# TeAAL specifications on variants of Loops' SpMV implementations (Group-Mapped)

Warning: TeALL specs are incomplete, need to make each row partition independent from each other (be able to move onto the next assigned row once done with the current row).

Description: Assign an equal amount of work tiles to a group of threads (warp or blocks). Threads within each group process individual work items in parallel.

In this version, each `tile` represents a row of $A$, and each `atom` represents a nonzero entry of $A$. In other words, assigning a thread block to each row of $A$.
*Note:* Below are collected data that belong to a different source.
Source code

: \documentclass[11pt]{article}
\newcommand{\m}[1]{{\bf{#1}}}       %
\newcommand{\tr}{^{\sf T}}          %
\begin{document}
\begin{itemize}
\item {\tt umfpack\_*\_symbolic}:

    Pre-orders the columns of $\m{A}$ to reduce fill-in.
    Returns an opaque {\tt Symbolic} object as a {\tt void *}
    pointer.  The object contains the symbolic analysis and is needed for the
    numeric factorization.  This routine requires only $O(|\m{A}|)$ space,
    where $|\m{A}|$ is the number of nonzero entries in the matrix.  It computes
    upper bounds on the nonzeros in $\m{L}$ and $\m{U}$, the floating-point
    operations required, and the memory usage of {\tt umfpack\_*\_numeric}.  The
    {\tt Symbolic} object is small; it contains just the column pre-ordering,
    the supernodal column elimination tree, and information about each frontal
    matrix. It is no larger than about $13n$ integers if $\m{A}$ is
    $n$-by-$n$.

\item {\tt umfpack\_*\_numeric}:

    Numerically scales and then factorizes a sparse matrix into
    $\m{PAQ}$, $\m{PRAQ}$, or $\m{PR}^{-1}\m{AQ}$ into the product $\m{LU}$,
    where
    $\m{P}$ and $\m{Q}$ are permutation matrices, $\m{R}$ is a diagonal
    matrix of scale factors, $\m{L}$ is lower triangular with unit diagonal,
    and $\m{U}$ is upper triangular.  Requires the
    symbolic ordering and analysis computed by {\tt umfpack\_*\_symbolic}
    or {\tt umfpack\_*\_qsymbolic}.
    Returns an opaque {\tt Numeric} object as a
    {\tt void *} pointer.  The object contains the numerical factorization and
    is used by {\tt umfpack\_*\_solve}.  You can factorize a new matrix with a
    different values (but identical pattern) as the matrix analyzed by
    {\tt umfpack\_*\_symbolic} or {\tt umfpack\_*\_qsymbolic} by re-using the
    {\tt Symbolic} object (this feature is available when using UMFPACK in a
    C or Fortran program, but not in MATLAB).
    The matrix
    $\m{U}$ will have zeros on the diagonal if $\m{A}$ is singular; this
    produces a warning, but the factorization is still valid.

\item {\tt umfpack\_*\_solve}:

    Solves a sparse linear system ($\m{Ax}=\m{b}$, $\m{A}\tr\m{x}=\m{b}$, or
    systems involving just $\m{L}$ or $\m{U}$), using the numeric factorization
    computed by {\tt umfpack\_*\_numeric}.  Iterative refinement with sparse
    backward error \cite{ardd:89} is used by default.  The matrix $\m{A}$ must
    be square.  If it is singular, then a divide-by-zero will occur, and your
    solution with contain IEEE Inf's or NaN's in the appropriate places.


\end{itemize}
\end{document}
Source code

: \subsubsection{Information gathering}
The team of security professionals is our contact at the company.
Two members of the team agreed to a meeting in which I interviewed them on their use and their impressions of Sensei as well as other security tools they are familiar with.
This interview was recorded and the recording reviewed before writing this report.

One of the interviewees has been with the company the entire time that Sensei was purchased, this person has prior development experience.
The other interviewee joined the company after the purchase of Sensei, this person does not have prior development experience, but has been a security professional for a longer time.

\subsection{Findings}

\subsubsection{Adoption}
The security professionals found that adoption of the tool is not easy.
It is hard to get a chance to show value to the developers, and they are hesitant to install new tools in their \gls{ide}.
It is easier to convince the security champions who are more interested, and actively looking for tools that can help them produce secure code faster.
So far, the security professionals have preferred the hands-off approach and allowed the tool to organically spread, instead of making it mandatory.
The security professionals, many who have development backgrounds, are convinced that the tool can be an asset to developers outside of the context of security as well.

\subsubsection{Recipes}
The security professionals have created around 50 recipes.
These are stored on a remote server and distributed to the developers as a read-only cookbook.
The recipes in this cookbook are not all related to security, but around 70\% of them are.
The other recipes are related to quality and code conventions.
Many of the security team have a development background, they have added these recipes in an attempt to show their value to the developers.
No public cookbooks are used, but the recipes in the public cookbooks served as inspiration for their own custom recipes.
Template: https://github.com/gunrock/loops/blob/main/include/loops/algorithms/spmv/group_mapped.cuh

Scheduler (referenced as `config` below): https://github.com/gunrock/loops/blob/main/include/loops/schedule/group_mapped.hxx

GPU Kernel Template (Use it as a reference, don't execute it):

In [None]:
'''
template <std::size_t threads_per_block,
          typename index_t,
          typename offset_t,
          typename type_t>
__global__ void __launch_bounds__(threads_per_block, 2)
    __group_mapped(std::size_t rows,
                   std::size_t cols,
                   std::size_t nnz,
                   offset_t* offsets,
                   index_t* indices,
                   const type_t* values,
                   const type_t* x,
                   type_t* y) {
  using setup_t = schedule::block_mapped<threads_per_block, index_t, offset_t>;

  /// Allocate temporary storage for the schedule.
  using storage_t = typename setup_t::storage_t;
  __shared__ storage_t temporary_storage;

  /// Construct the schedule.
  setup_t config(temporary_storage, offsets, rows, nnz);
  auto p = config.partition();

  for (auto virtual_atom : config.atom_accessor(p)) {
    auto virtual_tile = config.tile_accessor(virtual_atom, p);

    if (!(config.is_valid_accessor(virtual_tile, p)))
      continue;

    auto row = config.tile_id(virtual_tile, p);

    auto nz_idx = config.atom_id(virtual_atom, row, virtual_tile, p);
    atomicAdd(&(y[row]), values[nz_idx] * x[indices[nz_idx]]);
  }
}
'''

## Imports

Import the necessary modules.

In [None]:
# HiFiber boilerplate

from fibertree_bootstrap import *

fibertree_bootstrap(style="tree", animation='movie')

# Compilation boilerplate

import os
import sys
sys.path.insert(0, "../..")

from src import utils

## Initialization

Initialize the input tensors.

For simplicity, suppose that each GPU SM processes 1 thread warp/block with size `BLOCK_SIZE` per cycle.

In [None]:
I = 4
J = 4

NUM_SM = 2 # Number of GPU SMs 
BLOCK_SIZE = 2 # Number of threads per block 
NUM_THREADS_PER_CYCLE = BLOCK_SIZE * NUM_SM # Total number of threads processed per cycle

print(f"NUM_SM: {NUM_SM}, BLOCK_SIZE: {BLOCK_SIZE}, NUM_THREADS_PER_CYCLE: {NUM_THREADS_PER_CYCLE}")
seed = 1

A_IJ = Tensor.fromRandom(rank_ids=["I", "J"], shape=[I, J], seed=seed, density=[0.9, 0.6], name="A")
#A_IJ = Tensor.fromUncompressed(rank_ids=["I", "J"], shape=[I, J], root=[[1],[2],[0],[4]], name="A")
B_J = Tensor.fromRandom(rank_ids=["J"], shape=[J], seed=seed + 1, density=[1], name="B")

TeAAL Specifications:

In [None]:
yaml = """
einsum:
  declaration:
    A: [I, J]
    B: [J]
    Z: [I]
  expressions:
    - Z[i] = A[i, j] * B[j]
mapping:
  rank-order:
    A: [I, J]
    B: [J]
    Z: [I]
  partitioning:
    Z:
      I: [uniform_shape(NUM_SM)]
      J: [uniform_occupancy(A.BLOCK_SIZE)]
  loop-order:
    Z: [I1, I0, J1, J0] 
  spacetime:
    Z:
      space: [I0, J0]
      time: [I1, J1]
      opt: slip
"""

utils.compile(yaml)

## Check Results

Check that generated code computes the correct result.

**Note**: Should be used after compiling and running the kernel (above cell).

In [None]:
utils.check_matrix_vector_mul(A_IJ, B_J, Z_I)